All the talk lately about the Rapture that didn’t happen has put me in the mood to remember a rapture that I used to experience repeatedly: The last day of school before summer break. I remember how delicious that day was. Going to school on that day was a hollow formality. Mostly, we just picked up our report cards, fidgeted our sticky legs in our wooden desks for a few moments, and popped out of that school like tightly wound little springs—all joy and expectation.
The dusty path that my canvas tennis shoes bounced me along led directly to three months of homemade bows and arrows, Tarzan yells, model cars, and St. Louis Cardinal baseball games through a scratchy-sounding plastic Sears Silvertone transistor radio. Throw in a couple of slices of watermelon and a sweating aluminum pitcher filled with homemade icy lemonade, and you’ve got something very much like the Rapture. I was ejected from the earthly realm of homework sorrows and six-week test dread, and plopped into a land of milk and honey—or, make that Milk Duds and Bit O’ Honey.

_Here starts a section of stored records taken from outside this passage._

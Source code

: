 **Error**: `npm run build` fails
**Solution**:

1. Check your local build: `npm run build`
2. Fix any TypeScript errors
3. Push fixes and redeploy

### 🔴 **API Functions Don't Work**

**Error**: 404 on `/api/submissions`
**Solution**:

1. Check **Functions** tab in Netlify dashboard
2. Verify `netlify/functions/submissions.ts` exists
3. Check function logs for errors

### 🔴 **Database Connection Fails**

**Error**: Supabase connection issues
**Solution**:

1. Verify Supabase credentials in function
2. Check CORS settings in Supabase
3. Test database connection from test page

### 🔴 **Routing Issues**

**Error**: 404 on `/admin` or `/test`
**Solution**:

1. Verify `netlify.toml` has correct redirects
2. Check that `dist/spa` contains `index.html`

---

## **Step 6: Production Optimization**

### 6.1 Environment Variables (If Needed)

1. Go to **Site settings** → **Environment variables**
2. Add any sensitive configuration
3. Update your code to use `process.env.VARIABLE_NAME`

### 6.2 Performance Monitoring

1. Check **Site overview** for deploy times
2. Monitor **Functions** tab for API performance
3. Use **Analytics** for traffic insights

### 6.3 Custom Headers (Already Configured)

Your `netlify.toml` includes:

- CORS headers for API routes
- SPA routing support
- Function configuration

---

But I also remember my friend Mike. Mike was more subdued about the end of school than some of us. I found out why one night as a 4th grader when I slept over at Mike’s and witnessed his mother’s screaming rage as she slapped and spanked him relentlessly for some small act of disobedience. For Mike, a three-month summer break just meant three months of ‘round-the-clock terror.
I’ve heard tales from teacher friends about such students—little ones who felt safer at school than anywhere else and who sometimes cried at the beginning of summer of of Christmas break. The prospect of having to spend more time away from school is not a rapturous event for them.
Well, in this era of either two-working-parent or one-parent households, here’s hoping the children in your world will have enough imaginative free time for a rapturous summer. Between art camp, tennis lessons, swim lessons, violin, and all those other modern, keep-‘em-busy summer obligations.